____ Records for the exercise

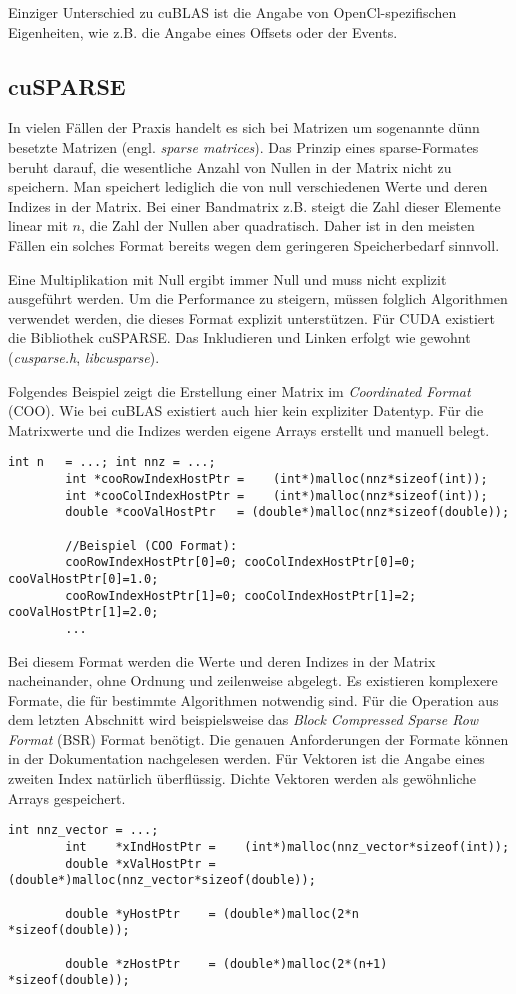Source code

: 		Einziger Unterschied zu cuBLAS ist die Angabe von OpenCl-spezifischen Eigenheiten, wie z.B. die Angabe eines Offsets oder	
der Events.
		
		\subsection{cuSPARSE}
		In vielen Fällen der Praxis handelt es sich bei Matrizen um sogenannte dünn besetzte Matrizen (engl. \textit{sparse matrices}). Das Prinzip eines sparse-Formates beruht darauf, die wesentliche Anzahl von Nullen in der Matrix nicht zu speichern. Man speichert lediglich die von null verschiedenen Werte und deren Indizes in der Matrix. Bei einer Bandmatrix z.B. steigt die Zahl dieser Elemente linear mit $n$, die Zahl der Nullen aber quadratisch. Daher ist in den meisten Fällen ein solches Format bereits wegen dem geringeren Speicherbedarf sinnvoll. 
		
		Eine Multiplikation mit Null ergibt immer Null und muss nicht explizit ausgeführt werden. Um die Performance zu steigern, müssen folglich Algorithmen verwendet werden, die dieses Format explizit unterstützen. Für CUDA existiert die Bibliothek cuSPARSE. Das Inkludieren und Linken erfolgt wie gewohnt (\textit{cusparse.h}, \textit{libcusparse}).
		
		Folgendes Beispiel zeigt die Erstellung einer Matrix im \textit{Coordinated Format} (COO). Wie bei cuBLAS existiert auch hier kein expliziter Datentyp. Für die Matrixwerte und die Indizes werden eigene Arrays erstellt und manuell belegt.	
		\begin{lstlisting}[caption=cuSPARSE: Matrix erstellen]
		int n   = ...; int nnz = ...;
		int *cooRowIndexHostPtr =    (int*)malloc(nnz*sizeof(int));
		int *cooColIndexHostPtr =    (int*)malloc(nnz*sizeof(int));
		double *cooValHostPtr   = (double*)malloc(nnz*sizeof(double));

		//Beispiel (COO Format): 
		cooRowIndexHostPtr[0]=0; cooColIndexHostPtr[0]=0; cooValHostPtr[0]=1.0;
		cooRowIndexHostPtr[1]=0; cooColIndexHostPtr[1]=2; cooValHostPtr[1]=2.0;
		...		
		\end{lstlisting}

		Bei diesem Format werden die Werte und deren Indizes in der Matrix nacheinander, ohne Ordnung und zeilenweise abgelegt. Es existieren komplexere Formate, die für bestimmte Algorithmen notwendig sind. Für die Operation aus dem letzten Abschnitt wird beispielsweise das \textit{Block Compressed Sparse Row Format} (BSR) Format benötigt. Die genauen Anforderungen der Formate können in der Dokumentation nachgelesen werden. \cite{cusparseDoc}
		Für Vektoren ist die Angabe eines zweiten Index natürlich überflüssig. Dichte Vektoren werden als gewöhnliche Arrays gespeichert.
		\begin{lstlisting}[caption=cuSPARSE: Vektor erstellen]
		int nnz_vector = ...;
		int    *xIndHostPtr =    (int*)malloc(nnz_vector*sizeof(int));
		double *xValHostPtr = (double*)malloc(nnz_vector*sizeof(double));
    
		double *yHostPtr    = (double*)malloc(2*n       *sizeof(double));
    
		double *zHostPtr    = (double*)malloc(2*(n+1)   *sizeof(double));
		\end{lstlisting}


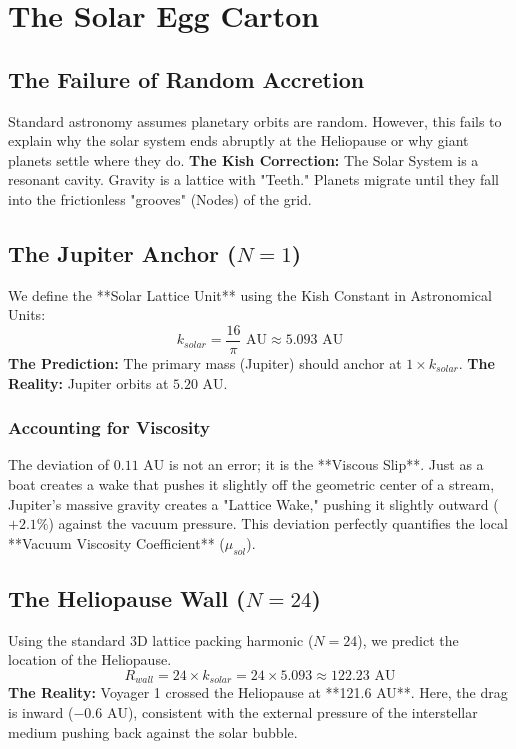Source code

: \documentclass[11pt, letterpaper, openany]{book}
\begin{document}

\chapter{The Solar Egg Carton}
\label{chap:solar_egg_carton}

\section{The Failure of Random Accretion}
Standard astronomy assumes planetary orbits are random. However, this fails to explain why the solar system ends abruptly at the Heliopause or why giant planets settle where they do.
\textbf{The Kish Correction:} The Solar System is a resonant cavity. Gravity is a lattice with "Teeth." Planets migrate until they fall into the frictionless "grooves" (Nodes) of the grid.

\section{The Jupiter Anchor ($N=1$)}
We define the **Solar Lattice Unit** using the Kish Constant in Astronomical Units:
\begin{equation}
    k_{solar} = \frac{16}{\pi} \text{ AU} \approx 5.093 \text{ AU}
\end{equation}
\textbf{The Prediction:} The primary mass (Jupiter) should anchor at $1 \times k_{solar}$.
\textbf{The Reality:} Jupiter orbits at $5.20 \text{ AU}$.

\subsection{Accounting for Viscosity}
The deviation of $0.11 \text{ AU}$ is not an error; it is the **Viscous Slip**.
Just as a boat creates a wake that pushes it slightly off the geometric center of a stream, Jupiter's massive gravity creates a "Lattice Wake," pushing it slightly outward ($+2.1\%$) against the vacuum pressure.
This deviation perfectly quantifies the local **Vacuum Viscosity Coefficient** ($\mu_{sol}$).

\section{The Heliopause Wall ($N=24$)}
Using the standard 3D lattice packing harmonic ($N=24$), we predict the location of the Heliopause.
\begin{equation}
    R_{wall} = 24 \times k_{solar} = 24 \times 5.093 \approx 122.23 \text{ AU}
\end{equation}
\textbf{The Reality:} Voyager 1 crossed the Heliopause at **121.6 AU**.
Here, the drag is inward ($-0.6 \text{ AU}$), consistent with the external pressure of the interstellar medium pushing back against the solar bubble.
\end{document}
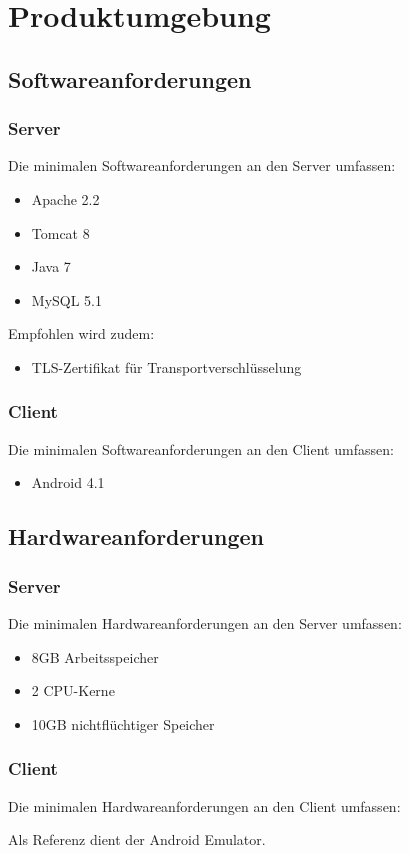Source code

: \section{Produktumgebung}
\subsection{Softwareanforderungen}

\subsubsection{Server}
Die minimalen Softwareanforderungen an den Server umfassen:
\begin{itemize}
\item Apache 2.2
\item Tomcat 8
\item Java 7
\item MySQL 5.1

\end{itemize}

Empfohlen wird zudem:
\begin{itemize}
\item TLS-Zertifikat für Transportverschlüsselung
\end{itemize}

\subsubsection{Client}
Die minimalen Softwareanforderungen an den Client umfassen:
\begin{itemize}
\item Android 4.1

\end{itemize}


\subsection{Hardwareanforderungen}
\subsubsection{Server}
Die minimalen Hardwareanforderungen an den Server umfassen:
\begin{itemize}
\item 8GB Arbeitsspeicher
\item 2 CPU-Kerne
\item 10GB nichtflüchtiger Speicher
\end{itemize}

\subsubsection{Client}
Die minimalen Hardwareanforderungen an den Client umfassen:

Als Referenz dient der Android Emulator.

________

◆ **Problem**:
Report each line in the data that holds the word "caption".

◆ **Written answer**:
		\begin{lstlisting}[caption=cuSPARSE: Matrix erstellen]
		\begin{lstlisting}[caption=cuSPARSE: Vektor erstellen]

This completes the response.